NEW YORK CITY—In the past month, co-working giant WeWork made several efforts to address longstanding concerns about inflated valuations, lack of profitability, and its CEO’s authoritarian governance structure.

Have the moves to woo investors just weeks before its initial public offering on the Nasdaq Stock Exchange come a little too late? Some skeptics say so.

In the latest news development, sources close to the matter said it is considering a valuation between $10 and $12 billion for its initial public offering, a wide gap from the $47 billion valuation it boasted nine months ago on the private markets. Skeptics find the dip reveals a façade many start-ups present to investors about potential cash flows.

“It’s all fun and games until the grown-ups come home,” Clelia Warburg Peters, president of Warburg Realty and proptech expert and investor, tells GlobeSt.com. “We forget these valuations aren’t just numbers on a paper. They make a difference in shareholder value.”

Out of sync private and public market valuations have brought the weight of these estimates to the foreground, along with skepticism of WeWork CEO Adam Neumann. Without a doubt, Neumann successfully innovated the notion of co-working post the 2008 financial crisis, however, he has demonstrated hubris in his reluctance to cede an abnormal amount of company voting power, and to a fault with prospective investors.

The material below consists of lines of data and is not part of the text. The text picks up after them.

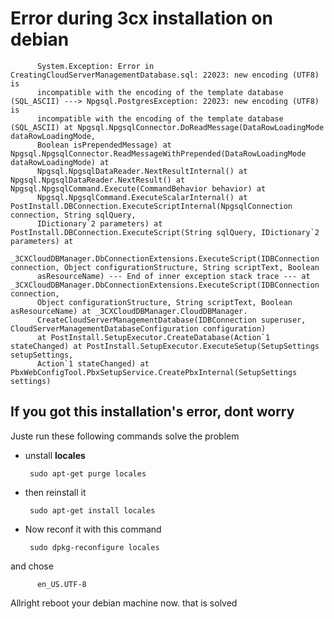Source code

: # Error during 3cx installation on debian



          System.Exception: Error in CreatingCloudServerManagementDatabase.sql: 22023: new encoding (UTF8) is
          incompatible with the encoding of the template database (SQL_ASCII) ---> Npgsql.PostgresException: 22023: new encoding (UTF8) is
          incompatible with the encoding of the template database (SQL_ASCII) at Npgsql.NpgsqlConnector.DoReadMessage(DataRowLoadingMode dataRowLoadingMode,
          Boolean isPrependedMessage) at Npgsql.NpgsqlConnector.ReadMessageWithPrepended(DataRowLoadingMode dataRowLoadingMode) at 
          Npgsql.NpgsqlDataReader.NextResultInternal() at Npgsql.NpgsqlDataReader.NextResult() at Npgsql.NpgsqlCommand.Execute(CommandBehavior behavior) at 
          Npgsql.NpgsqlCommand.ExecuteScalarInternal() at PostInstall.DBConnection.ExecuteScriptInternal(NpgsqlConnection connection, String sqlQuery, 
          IDictionary`2 parameters) at PostInstall.DBConnection.ExecuteScript(String sqlQuery, IDictionary`2 parameters) at 
          _3CXCloudDBManager.DbConnectionExtensions.ExecuteScript(IDBConnection connection, Object configurationStructure, String scriptText, Boolean 
          asResourceName) --- End of inner exception stack trace --- at _3CXCloudDBManager.DbConnectionExtensions.ExecuteScript(IDBConnection connection,
          Object configurationStructure, String scriptText, Boolean asResourceName) at _3CXCloudDBManager.CloudDBManager.
          CreateCloudServerManagementDatabase(IDBConnection superuser, CloudServerManagementDatabaseConfiguration configuration)
          at PostInstall.SetupExecutor.CreateDatabase(Action`1 stateChanged) at PostInstall.SetupExecutor.ExecuteSetup(SetupSettings setupSettings, 
          Action`1 stateChanged) at PbxWebConfigTool.PbxSetupService.CreatePbxInternal(SetupSettings settings)
          
          
          
## If you got this installation's error, dont worry


Juste run these following commands solve the problem


   * unstall **locales**

          sudo apt-get purge locales

   * then  reinstall it 

          sudo apt-get install locales

   * Now reconf it with this command

          sudo dpkg-reconfigure locales

   and chose

          en_US.UTF-8


Allright reboot your debian machine now. that is solved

Dispelling the key man risk inherent with Neumann’s majority control of the New York City-based company is and remains a focal point because generating cash from this month’s IPO is crucial to sustaining its operations.

The company relies on a mix of long-term liabilities and short-term revenue. The cash-burning company has reported net losses for the past five years, recent losses include $1.6 billion in 2018 and $689.7 million in the first half of 2019, according to an S-1 filing.

“There is no mote around WeWork, and it hasn’t tipped into profitability,” Ted Bauman, a senior research analyst and economist at Banyan Hill Publishing, tells GlobeSt.com. “What is the underlining to make the company sustainable and impervious to competition?”

The We Co., backed by Japan’s SoftBank Group Corp., said in a regulatory filing that it will decrease Neumann’s voting shares from 20 votes a share to 10 votes a share, still maintaining majority control but not as dominant.

Also, Neumann will share any profits from real estate deals involving the We Co. and will limit his ability to sell shares no more than 10% of his stock two to three years after the IPO.

Also scrapped from the governance structure; Neumann’s wife Rebekah Neumann, chief brand and impact officer, will not select the company’s successor or serve on the company’s board. No member of Neumann’s family will retain those rights. Early September, the company added a Harvard Business School professor Frances Frei to its all-male board and announced the return of a $5.9 million payment for the trademarked “We.”

Despite the negative market chatter, there is a silver lining with the company’s recent moves.

Fitch Ratings recently released a report spelling out progress for WeWork amid its shift in direction, bringing its credit rating to a B from a BB- and with a stable outlook from its once perceived instability.

“WeWork is now committed to having a board with majority independent directors. This will provide an important check on capital allocation, financing, and growth strategy decision,” said Kevin McNeil, director at Fitch, in a statement.